On Wed, Sep 21, 2016 at 09:15:09AM -0700, Junio C Hamano wrote:
> Jeff King <[email protected]> writes:
>
> > And this isn't really limited to the editor. It's more _annoying_ with
> > the editor, but really "pager.tag" does not make any sense to set right
> > now, because it is handled outside of the "tag" command entirely, and
> > doesn't know what mode the tag command will be running in.
>
> Stepping back even further, perhaps the whole pager.<cmd> was a bad
> interim move.

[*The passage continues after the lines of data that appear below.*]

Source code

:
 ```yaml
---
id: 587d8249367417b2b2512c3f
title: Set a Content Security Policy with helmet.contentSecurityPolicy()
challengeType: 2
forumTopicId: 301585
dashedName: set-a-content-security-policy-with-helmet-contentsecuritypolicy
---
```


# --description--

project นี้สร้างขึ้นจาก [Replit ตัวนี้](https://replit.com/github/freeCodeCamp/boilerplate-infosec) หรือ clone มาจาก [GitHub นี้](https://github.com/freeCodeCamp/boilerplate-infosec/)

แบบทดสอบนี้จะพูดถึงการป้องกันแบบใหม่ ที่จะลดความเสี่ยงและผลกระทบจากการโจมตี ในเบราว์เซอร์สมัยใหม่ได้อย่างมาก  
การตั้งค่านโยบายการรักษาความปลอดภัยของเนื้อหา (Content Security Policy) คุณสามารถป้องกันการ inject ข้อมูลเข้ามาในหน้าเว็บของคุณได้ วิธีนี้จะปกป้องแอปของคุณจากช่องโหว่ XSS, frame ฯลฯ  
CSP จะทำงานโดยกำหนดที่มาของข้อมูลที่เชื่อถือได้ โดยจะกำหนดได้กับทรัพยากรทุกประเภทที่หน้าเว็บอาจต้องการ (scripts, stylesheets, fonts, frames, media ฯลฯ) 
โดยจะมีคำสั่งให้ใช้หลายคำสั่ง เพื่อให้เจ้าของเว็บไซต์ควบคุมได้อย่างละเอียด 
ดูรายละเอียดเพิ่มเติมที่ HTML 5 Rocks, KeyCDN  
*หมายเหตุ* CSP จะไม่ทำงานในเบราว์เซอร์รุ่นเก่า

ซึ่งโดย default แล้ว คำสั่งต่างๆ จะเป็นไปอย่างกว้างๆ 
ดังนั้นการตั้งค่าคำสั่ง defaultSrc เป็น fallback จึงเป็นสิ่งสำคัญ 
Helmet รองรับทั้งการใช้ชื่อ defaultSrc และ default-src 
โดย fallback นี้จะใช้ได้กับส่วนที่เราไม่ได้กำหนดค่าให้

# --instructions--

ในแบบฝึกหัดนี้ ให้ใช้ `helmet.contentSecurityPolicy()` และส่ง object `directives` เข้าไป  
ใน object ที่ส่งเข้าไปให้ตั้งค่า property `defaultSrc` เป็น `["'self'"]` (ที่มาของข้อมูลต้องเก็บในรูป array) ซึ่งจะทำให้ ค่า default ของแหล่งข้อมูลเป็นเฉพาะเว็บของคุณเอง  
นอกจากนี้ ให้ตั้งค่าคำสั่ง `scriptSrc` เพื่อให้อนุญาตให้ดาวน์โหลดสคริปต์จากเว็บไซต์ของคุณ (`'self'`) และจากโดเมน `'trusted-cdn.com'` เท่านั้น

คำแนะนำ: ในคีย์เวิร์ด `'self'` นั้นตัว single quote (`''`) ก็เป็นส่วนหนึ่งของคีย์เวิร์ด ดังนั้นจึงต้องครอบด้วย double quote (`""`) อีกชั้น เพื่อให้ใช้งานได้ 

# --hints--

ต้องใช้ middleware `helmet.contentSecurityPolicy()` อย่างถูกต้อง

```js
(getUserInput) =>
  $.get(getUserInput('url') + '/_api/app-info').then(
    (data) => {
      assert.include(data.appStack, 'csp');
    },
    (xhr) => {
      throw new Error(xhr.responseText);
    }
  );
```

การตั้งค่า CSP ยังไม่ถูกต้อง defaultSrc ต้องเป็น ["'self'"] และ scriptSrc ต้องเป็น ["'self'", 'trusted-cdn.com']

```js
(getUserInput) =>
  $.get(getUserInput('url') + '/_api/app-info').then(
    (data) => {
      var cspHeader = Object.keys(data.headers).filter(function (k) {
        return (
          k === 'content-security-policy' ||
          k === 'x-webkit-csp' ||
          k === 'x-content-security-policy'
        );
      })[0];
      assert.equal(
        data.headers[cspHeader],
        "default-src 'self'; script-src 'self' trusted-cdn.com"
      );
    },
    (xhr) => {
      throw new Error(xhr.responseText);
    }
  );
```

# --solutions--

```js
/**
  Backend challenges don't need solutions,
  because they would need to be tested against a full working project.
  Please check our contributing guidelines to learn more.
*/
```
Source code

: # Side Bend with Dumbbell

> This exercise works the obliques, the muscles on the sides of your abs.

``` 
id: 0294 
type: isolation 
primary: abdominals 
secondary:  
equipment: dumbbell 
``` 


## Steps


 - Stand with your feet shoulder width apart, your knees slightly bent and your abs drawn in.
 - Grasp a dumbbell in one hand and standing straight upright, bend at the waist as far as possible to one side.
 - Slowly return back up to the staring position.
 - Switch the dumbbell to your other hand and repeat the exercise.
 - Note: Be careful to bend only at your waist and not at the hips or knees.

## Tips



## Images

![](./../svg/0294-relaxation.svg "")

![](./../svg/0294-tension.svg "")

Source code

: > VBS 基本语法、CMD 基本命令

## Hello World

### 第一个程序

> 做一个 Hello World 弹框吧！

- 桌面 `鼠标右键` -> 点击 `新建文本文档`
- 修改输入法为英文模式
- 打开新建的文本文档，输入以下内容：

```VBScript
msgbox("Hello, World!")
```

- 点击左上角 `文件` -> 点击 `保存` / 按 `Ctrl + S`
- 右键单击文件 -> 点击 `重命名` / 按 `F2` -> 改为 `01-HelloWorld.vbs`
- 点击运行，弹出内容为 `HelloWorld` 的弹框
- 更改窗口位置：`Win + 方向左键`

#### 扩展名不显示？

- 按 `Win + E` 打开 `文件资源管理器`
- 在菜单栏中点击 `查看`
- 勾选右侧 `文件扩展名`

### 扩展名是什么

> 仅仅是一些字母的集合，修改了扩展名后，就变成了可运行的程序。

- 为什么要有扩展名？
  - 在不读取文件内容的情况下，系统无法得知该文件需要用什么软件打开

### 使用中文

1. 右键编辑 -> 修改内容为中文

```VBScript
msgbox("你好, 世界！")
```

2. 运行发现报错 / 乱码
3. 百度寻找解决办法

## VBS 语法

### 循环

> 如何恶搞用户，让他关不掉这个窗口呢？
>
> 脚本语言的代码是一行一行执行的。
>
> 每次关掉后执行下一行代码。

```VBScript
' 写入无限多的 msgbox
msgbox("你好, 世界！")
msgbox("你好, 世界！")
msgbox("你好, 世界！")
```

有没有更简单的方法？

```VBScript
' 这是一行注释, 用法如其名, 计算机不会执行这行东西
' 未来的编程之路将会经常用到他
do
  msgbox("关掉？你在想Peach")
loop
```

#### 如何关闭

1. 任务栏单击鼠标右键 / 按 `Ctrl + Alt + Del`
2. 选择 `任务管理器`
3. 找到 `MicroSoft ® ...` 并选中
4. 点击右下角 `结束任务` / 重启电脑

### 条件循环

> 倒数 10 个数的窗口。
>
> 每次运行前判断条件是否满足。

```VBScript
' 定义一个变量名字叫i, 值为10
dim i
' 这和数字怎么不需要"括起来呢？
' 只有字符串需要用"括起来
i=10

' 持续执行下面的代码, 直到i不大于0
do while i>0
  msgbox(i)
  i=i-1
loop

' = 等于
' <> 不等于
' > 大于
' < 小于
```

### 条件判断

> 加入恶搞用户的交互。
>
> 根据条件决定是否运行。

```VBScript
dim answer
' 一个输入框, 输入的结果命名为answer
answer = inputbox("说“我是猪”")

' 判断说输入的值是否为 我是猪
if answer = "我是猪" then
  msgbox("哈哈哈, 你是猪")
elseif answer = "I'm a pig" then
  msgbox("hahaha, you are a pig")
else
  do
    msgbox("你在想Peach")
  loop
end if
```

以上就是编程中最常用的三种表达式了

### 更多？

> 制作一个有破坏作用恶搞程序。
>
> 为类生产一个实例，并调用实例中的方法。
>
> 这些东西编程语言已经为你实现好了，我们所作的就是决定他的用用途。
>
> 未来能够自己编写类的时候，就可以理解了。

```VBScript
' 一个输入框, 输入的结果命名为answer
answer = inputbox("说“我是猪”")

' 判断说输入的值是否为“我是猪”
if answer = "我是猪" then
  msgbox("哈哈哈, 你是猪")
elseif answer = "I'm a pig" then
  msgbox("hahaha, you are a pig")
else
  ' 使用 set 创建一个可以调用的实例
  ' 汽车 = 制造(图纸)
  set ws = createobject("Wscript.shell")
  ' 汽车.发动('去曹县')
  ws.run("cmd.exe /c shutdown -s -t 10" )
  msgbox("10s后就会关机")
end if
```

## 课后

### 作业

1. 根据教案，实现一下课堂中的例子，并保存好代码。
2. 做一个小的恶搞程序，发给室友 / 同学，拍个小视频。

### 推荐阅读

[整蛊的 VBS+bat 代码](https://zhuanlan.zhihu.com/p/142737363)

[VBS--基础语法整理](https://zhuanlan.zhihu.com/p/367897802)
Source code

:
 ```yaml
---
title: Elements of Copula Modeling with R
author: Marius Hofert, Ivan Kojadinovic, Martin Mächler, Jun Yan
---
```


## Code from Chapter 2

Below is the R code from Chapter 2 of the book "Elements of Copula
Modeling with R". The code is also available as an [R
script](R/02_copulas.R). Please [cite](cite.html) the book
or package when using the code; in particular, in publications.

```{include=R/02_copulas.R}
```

For those who set "less" without "-F", being able to
> set pager.<cmd> to false may still be necessary, but I am wondering
> about setting it to true or a command string here.
>
> It did mean well and may have helped when "git <cmd>" that produces
> reams of output had not yet learned to auto-paginate as a stop-gap
> measure by allowing users to set pager.<cmd>, but I wonder if the
> ideal course of action was to identify (or "wait until people show
> their desire") individual operating modes of various commands and
> teach them to auto-paginate. For example, "tag -l" may be one of
> them that we would want to teach to.
I don't think it is a bad move overall. I use "pager.log" to pipe
through a specific command (that is different than I would use for other
commands).
So I like the idea of configurability; the problem is just that it is
happening at the wrong level. The individual commands should be in
charge of it, with something like:
/*
* See if pager.log is configured, falling back to "true" (due to the
* second argument). If so, and stdout is a tty, run the pager.
*
* This would be run at the top of cmd_log().
*/
setup_auto_pager("log", 1);
...
/*
* As above, but note that we run this in cmd_tag() only at the right
* moment. We'd probably actually flip the "0" here to a "1", but
* this represents the current default.
*/
if (mode_list)
setup_auto_pager("tag.list", 0);
That's a lot more boilerplate (each command needs to decide if and when
it should support the pager), but a one-liner in each spot is not so
bad. Both builtins and external could use the C interface, but it's
trickier for other languages to redirect their own stdout (we want the
pager to run as a separate process, but we also need to wait for it at
the end).
Though I suspect for most cases, external scripts are really paging the
output of some other command anyway. So it would be enough to provide
something like:
if git pager --query bisect.log
then
bisect_log | git pager bisect.log
else
bisect_log
fi
(you can lose the "--query" form if you don't mind _always_ piping
through "cat" when there's no pager in use, but that seems like a
pointless inefficiency).
So I think it's all workable, and for the most part would even remain
backwards compatible, with the exception that "pager.foo" would not work
for a third-party "git-foo" until the author updates it to call "git
pager".
I don't have a particular plan to work on it anytime soon, but maybe
somebody could pick it up as relatively low-hanging fruit.